Feature

STUDYING WAR

CAN WAR BE RATIONALIZED? YES, BUT THE CRITERIA SET DOWN BY THE CHURCH ARE SPECIFIC AND STRINGENT

By Patrick Mott, Editor, Orange County Catholic     11/12/2014

“To everything there is a season, and a time to every purpose under heaven…

A time to kill…”

 

As long as humans have existed, so has war. It is brutal, ugly, horrifying and cruel, and its principal aim is destruction—to take the fight to the enemy with such thorough and remorseless power and resolve that the other side surrenders or is utterly erased from existence. It has been a curse on humankind since our primitive ancestors attacked each other with stones and sticks.

Photo: Getty Images

 

So can war possibly be justified? Jesus, Saint Augustine and the Catholic Church say yes. But a very qualified yes.

In its essence, a just war is one that is waged in defense, or to counteract the evil that an aggressor nation or entity brings to a conflict of arms. A war of aggression or imperialism, designed to subdue and subsume another nation, its people and its resources, can never be considered just, nor can a war waged for the sake of vengeance or hatred.
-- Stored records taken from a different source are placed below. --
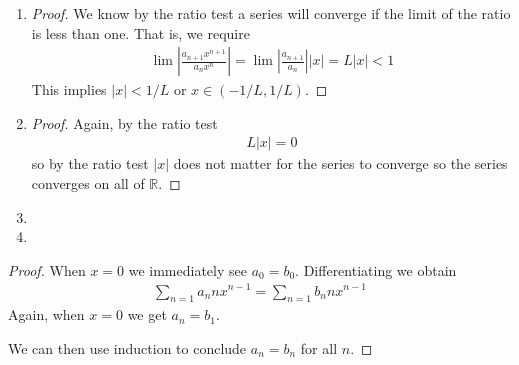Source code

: \begin{enumerate}[label=(\alph*)]
    \item 
    \begin{proof}
        We know by the ratio test a series will converge if the limit of the ratio 
        is less than one. That is, we require 
        \begin{align*}
            \lim |\frac{a_{n+1}x^{n+1}}{a_nx^n}| = \lim |\frac{a_{n+1}}{a_n}||x| = L|x| < 1
        \end{align*}
        This implies $|x|<1/L$ or $x \in (-1/L,1/L)$. 
    \end{proof}

    \item
    \begin{proof}
        Again, by the ratio test
        \begin{align*}
            L|x| = 0
        \end{align*}
        so by the ratio test $|x|$ does not matter for the series to converge so the series 
        converges on all of $\mathbb{R}$.
    \end{proof}

    \item
    
    
    \item

\end{enumerate}

\begin{proof}
    When $x=0$ we immediately see $a_0 = b_0$. Differentiating we obtain
    \begin{align*}
        \sum_{n=1} a_n n x^{n-1} = \sum_{n=1} b_n n x^{n-1}
    \end{align*}
    Again, when $x=0$ we get $a_n=b_1$.

    We can then use induction to conclude $a_n=b_n$ for all $n$.
\end{proof}



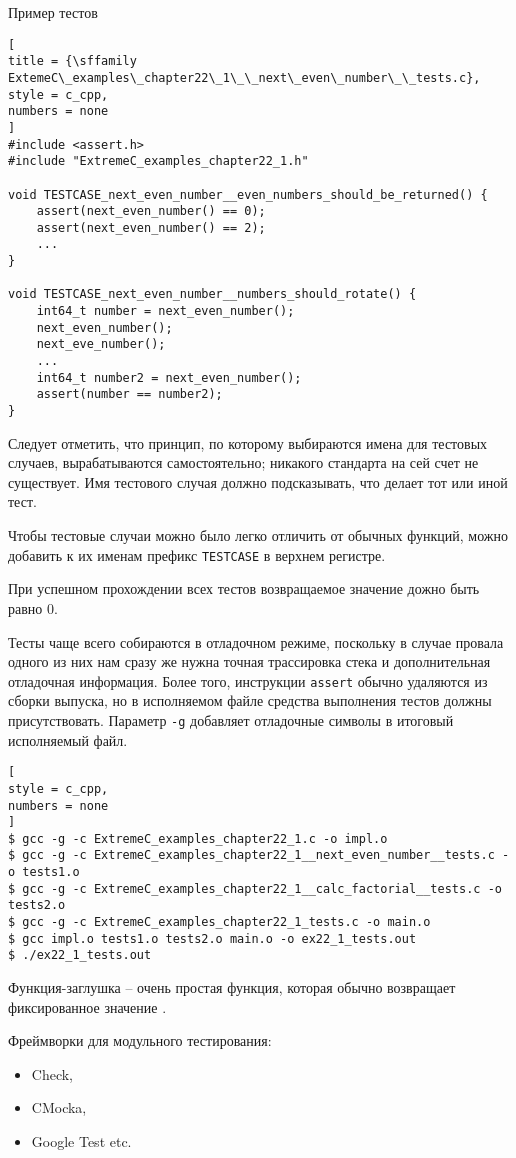 \documentclass[%
	11pt,
	a4paper,
	utf8,
		]{article}
\begin{document}
Пример тестов
\begin{lstlisting}[
title = {\sffamily ExtemeC\_examples\_chapter22\_1\_\_next\_even\_number\_\_tests.c},
style = c_cpp,
numbers = none
]
#include <assert.h>
#include "ExtremeC_examples_chapter22_1.h"

void TESTCASE_next_even_number__even_numbers_should_be_returned() {
    assert(next_even_number() == 0);
    assert(next_even_number() == 2);
    ...
}

void TESTCASE_next_even_number__numbers_should_rotate() {
    int64_t number = next_even_number();
    next_even_number();
    next_eve_number();
    ...
    int64_t number2 = next_even_number();
    assert(number == number2);
}
\end{lstlisting}

Следует отметить, что принцип, по которому выбираются имена для тестовых случаев, вырабатываются самостоятельно; никакого стандарта на сей счет не существует. Имя тестового случая должно подсказывать, что делает тот или иной тест. 

Чтобы тестовые случаи можно было легко отличить от обычных функций, можно добавить к их именам префикс \verb|TESTCASE| в верхнем регистре.

При успешном прохождении всех тестов возвращаемое значение дожно быть равно 0.

Тесты чаще всего собираются в отладочном режиме, поскольку в случае провала одного из них нам сразу же нужна точная трассировка стека и дополнительная отладочная информация. Более того, инструкции \verb|assert| обычно удаляются из сборки выпуска, но в исполняемом файле средства выполнения тестов должны присутствовать. Параметр \verb|-g| добавляет отладочные символы в итоговый исполняемый файл.
\begin{lstlisting}[
style = c_cpp,
numbers = none
]
$ gcc -g -c ExtremeC_examples_chapter22_1.c -o impl.o
$ gcc -g -c ExtremeC_examples_chapter22_1__next_even_number__tests.c -o tests1.o
$ gcc -g -c ExtremeC_examples_chapter22_1__calc_factorial__tests.c -o tests2.o
$ gcc -g -c ExtremeC_examples_chapter22_1_tests.c -o main.o
$ gcc impl.o tests1.o tests2.o main.o -o ex22_1_tests.out
$ ./ex22_1_tests.out
\end{lstlisting}

Функция-заглушка -- очень простая функция, которая обычно возвращает фиксированное значение \cite[]{amini-extreme-c:2022}.

Фреймворки для модульного тестирования:
\begin{itemize}
	\item Check,
	
	\item CMocka,
	
	\item Google Test etc.
\end{itemize}
\end{document}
With that as a kind of foundational principal, Saint Augustine, in the fourth and fifth centuries, set down a short list of criteria for waging just war that have been refined over the better part of 2,000 years, but that at their core have remained essentially unchanged and that are now known within the Catholic Church as the Just War Doctrine.

At the deepest roots of the doctrine is the assertion that Christians must shun violence and promote peace—but must not shrink from the use of arms when it is called for. Even Jesus acknowledged the legitimate use of force when he told the apostles, “Let him who has no sword sell his mantle and buy one” (Luke 22:36).
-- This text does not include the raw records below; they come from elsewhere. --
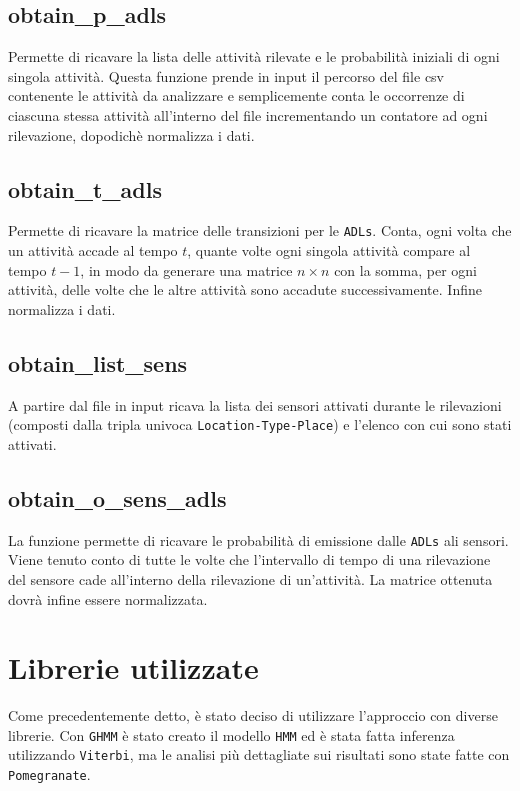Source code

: \documentclass[12pt, a4paper]{scrartcl}
\begin{document}
\subsection*{obtain\_p\_adls}
Permette di ricavare la lista delle attività rilevate e le probabilità iniziali di ogni singola attività. Questa funzione prende in input il percorso del file csv contenente le attività da analizzare e semplicemente conta le occorrenze di ciascuna stessa attività all'interno del file incrementando un contatore ad ogni rilevazione, dopodichè normalizza i dati.

\subsection*{obtain\_t\_adls}
Permette di ricavare la matrice delle transizioni per le \texttt{ADLs}. Conta, ogni volta che un attività accade al tempo $t$, quante volte ogni singola attività compare al tempo $t-1$, in modo da generare una matrice $n\times n$ con la somma, per ogni attività, delle volte che le altre attività sono accadute successivamente. Infine normalizza i dati.

\subsection*{obtain\_list\_sens}
A partire dal file in input ricava la lista dei sensori attivati durante le rilevazioni (composti dalla tripla univoca \texttt{Location-Type-Place}) e l'elenco con cui sono stati attivati.

\subsection*{obtain\_o\_sens\_adls}
La funzione permette di ricavare le probabilità di emissione dalle \texttt{ADLs} ali sensori. Viene tenuto conto di tutte le volte che l'intervallo di tempo di una rilevazione del sensore cade all'interno della rilevazione di un'attività. La matrice ottenuta dovrà infine essere normalizzata.

\section*{Librerie utilizzate}
Come precedentemente detto, è stato deciso di utilizzare l'approccio con diverse librerie. Con \texttt{GHMM} è stato creato il modello \texttt{HMM} ed è stata fatta inferenza utilizzando \texttt{Viterbi}, ma le analisi più dettagliate sui risultati sono state fatte con \texttt{Pomegranate}.
\end{document}
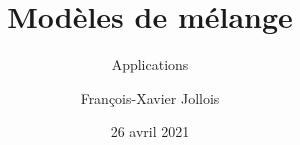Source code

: \documentclass[11pt]{beamer}
\begin{document}
	\author{François-Xavier Jollois}
	\title{Modèles de mélange}
	\subtitle{Applications}
	\date{26 avril 2021}
	\begin{frame}[plain]
		\maketitle
	\end{frame}
	
\end{document}
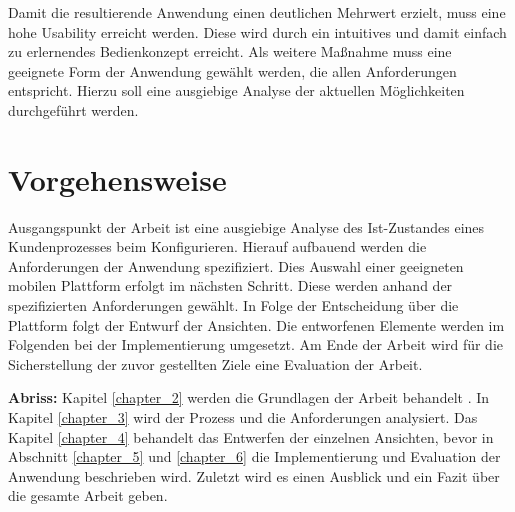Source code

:Damit die resultierende Anwendung einen deutlichen Mehrwert erzielt, muss eine hohe Usability erreicht werden. Diese wird durch ein intuitives und damit einfach zu erlernendes Bedienkonzept erreicht. Als weitere Maßnahme muss eine geeignete Form der Anwendung gewählt werden, die allen Anforderungen entspricht. Hierzu soll eine ausgiebige Analyse der aktuellen Möglichkeiten durchgeführt werden.

\section{Vorgehensweise}
Ausgangspunkt der Arbeit ist eine ausgiebige Analyse des Ist-Zustandes eines Kundenprozesses beim Konfigurieren. Hierauf aufbauend werden die Anforderungen der Anwendung spezifiziert. Dies Auswahl einer geeigneten mobilen Plattform erfolgt im nächsten Schritt. Diese werden anhand der spezifizierten Anforderungen gewählt. In Folge der Entscheidung über die Plattform folgt der Entwurf der Ansichten. Die entworfenen Elemente werden im Folgenden bei der Implementierung umgesetzt. Am Ende der Arbeit wird für die Sicherstellung der zuvor gestellten Ziele eine Evaluation der Arbeit. 
\par
\textbf{Abriss: }
Kapitel \ref{chapter_2} werden die Grundlagen der Arbeit behandelt . In Kapitel \ref{chapter_3} wird der Prozess und die Anforderungen analysiert. Das Kapitel \ref{chapter_4} behandelt das Entwerfen der einzelnen Ansichten, bevor in Abschnitt \ref{chapter_5} und \ref{chapter_6} die Implementierung und Evaluation der Anwendung beschrieben wird. Zuletzt wird es einen Ausblick und ein Fazit über die gesamte Arbeit geben.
For the exercise of force to be considered legitimate, all of the following conditions must be met, according to the “Catechism of the Catholic Church” (2309):

  • The damage inflicted by the aggressor on the nation or community of nations must be lasting, grave and certain.
  • All other means of putting an end to it must have been shown to be impractical or ineffective.
  • There must be serious prospects of success.
  • The use of arms must not produce evils and disorders graver than the evil to be eliminated. The power of modern means of destruction weighs very heavily in evaluating this condition.
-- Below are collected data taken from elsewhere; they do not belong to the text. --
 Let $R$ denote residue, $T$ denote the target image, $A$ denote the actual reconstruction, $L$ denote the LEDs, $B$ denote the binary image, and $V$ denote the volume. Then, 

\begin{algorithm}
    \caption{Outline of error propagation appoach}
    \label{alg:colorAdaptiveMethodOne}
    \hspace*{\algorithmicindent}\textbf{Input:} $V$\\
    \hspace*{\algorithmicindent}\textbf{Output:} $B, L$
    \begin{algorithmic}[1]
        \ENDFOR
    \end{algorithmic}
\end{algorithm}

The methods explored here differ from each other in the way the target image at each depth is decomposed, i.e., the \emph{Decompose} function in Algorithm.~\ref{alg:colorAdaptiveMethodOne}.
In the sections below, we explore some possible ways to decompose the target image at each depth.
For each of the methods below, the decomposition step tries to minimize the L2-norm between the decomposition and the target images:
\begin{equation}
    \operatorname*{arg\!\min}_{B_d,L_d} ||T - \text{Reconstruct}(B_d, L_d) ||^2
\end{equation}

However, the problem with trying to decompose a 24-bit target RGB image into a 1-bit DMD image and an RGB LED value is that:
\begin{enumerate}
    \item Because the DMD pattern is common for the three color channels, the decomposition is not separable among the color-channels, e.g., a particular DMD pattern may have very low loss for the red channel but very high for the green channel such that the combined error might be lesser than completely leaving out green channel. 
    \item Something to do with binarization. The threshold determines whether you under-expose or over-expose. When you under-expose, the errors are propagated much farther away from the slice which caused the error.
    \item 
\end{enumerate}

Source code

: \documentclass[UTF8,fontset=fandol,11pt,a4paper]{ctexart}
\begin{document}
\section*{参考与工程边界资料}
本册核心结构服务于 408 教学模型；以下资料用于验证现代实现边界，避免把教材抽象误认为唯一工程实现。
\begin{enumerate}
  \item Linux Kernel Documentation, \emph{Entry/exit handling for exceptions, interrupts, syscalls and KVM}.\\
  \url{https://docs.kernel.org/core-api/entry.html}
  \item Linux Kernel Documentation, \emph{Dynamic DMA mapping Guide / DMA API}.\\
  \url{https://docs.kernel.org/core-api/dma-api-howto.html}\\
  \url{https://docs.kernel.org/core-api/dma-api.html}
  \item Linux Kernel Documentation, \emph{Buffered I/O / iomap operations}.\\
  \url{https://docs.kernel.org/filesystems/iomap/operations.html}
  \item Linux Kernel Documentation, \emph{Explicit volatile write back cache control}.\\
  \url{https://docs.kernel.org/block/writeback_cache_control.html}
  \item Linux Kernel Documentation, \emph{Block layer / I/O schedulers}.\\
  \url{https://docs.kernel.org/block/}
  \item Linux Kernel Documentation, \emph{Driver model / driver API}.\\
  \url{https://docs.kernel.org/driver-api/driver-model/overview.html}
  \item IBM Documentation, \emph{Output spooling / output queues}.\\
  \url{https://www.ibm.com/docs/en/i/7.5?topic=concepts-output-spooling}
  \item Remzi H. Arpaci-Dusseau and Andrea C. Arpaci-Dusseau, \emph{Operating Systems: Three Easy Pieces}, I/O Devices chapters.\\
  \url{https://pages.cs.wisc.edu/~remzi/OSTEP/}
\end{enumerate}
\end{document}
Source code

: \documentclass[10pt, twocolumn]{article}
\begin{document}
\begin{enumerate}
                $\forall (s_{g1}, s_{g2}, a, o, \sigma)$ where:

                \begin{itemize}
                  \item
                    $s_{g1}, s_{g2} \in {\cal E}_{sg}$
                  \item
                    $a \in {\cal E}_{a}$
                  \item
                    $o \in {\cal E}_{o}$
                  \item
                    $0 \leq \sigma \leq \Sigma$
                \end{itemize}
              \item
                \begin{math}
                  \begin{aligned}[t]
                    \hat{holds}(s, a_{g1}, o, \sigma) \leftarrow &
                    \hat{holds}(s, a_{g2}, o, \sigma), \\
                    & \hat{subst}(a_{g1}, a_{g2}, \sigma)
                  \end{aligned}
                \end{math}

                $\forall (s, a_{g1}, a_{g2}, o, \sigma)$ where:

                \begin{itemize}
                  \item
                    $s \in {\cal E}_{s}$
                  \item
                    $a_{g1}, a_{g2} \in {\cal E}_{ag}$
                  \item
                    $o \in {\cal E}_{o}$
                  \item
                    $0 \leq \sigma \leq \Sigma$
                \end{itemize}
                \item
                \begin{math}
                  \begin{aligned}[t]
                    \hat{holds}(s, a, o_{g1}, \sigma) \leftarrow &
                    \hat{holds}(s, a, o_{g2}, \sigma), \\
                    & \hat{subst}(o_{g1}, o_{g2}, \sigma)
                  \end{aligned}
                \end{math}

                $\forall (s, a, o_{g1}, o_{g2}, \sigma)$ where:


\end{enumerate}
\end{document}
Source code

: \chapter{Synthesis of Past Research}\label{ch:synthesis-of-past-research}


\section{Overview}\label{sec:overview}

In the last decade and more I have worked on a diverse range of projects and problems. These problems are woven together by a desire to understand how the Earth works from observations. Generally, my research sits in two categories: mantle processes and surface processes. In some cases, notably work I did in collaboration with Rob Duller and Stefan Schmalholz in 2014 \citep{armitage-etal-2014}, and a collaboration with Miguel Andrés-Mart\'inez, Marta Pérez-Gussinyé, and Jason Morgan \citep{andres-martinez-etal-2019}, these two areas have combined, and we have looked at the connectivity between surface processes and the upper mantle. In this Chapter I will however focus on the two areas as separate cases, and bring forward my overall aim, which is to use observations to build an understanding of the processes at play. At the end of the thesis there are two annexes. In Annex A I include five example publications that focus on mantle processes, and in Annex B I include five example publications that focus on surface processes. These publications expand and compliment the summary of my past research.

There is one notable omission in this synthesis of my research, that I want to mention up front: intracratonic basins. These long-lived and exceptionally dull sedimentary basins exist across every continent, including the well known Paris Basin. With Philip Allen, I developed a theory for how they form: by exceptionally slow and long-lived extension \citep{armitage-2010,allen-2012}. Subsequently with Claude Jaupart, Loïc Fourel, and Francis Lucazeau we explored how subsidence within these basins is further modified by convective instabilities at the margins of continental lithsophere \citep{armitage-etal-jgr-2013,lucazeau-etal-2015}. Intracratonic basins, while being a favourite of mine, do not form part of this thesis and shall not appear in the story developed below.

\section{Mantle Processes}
The Catechism points out that “rigorous consideration” must be given to any decision to go to war and that such evaluation “belongs to the prudential judgment of those who have responsibility for the common good.” It also says that it is not enough for just one of the conditions to be met; all must be met “at one and the same time.”

If all moral conditions for going to war have been satisfied, it is then necessary to turn attention to the moral issues involved in the conduct of the war. “Non-combatants, wounded soldiers and prisoners must be respected and treated humanely,” asserts the Catechism. It also declares that “blind obedience” is no excuse for immoral and criminal acts in wartime, such as genocide.

Where does this leave the United States in today’s world? How does the Just War Doctrine figure into America’s global fight against terrorism?

The U.S. Catholic Bishops are adamant that America “has a moral right and grave obligation to defend the common good against mass terrorism.” They have also said, however, that “those who subscribe to the just-war tradition can differ in their prudential judgments about its interpretation or its application.”

The Catholic sociologist and writer George Weigel argues that the doctrine is not “an algebra that provides custom-made, clear-cut answers under all circumstances. Rather, it is a kind of ethical calculus, in which moral reasoning and rigorous empirical analysis are meant to work together in order to provide guidance to public authorities on whom the responsibilities of decision-making fall.”

Weigel does agree with the bishops that the fight against terrorism qualifies as just, in the same way that World War II did.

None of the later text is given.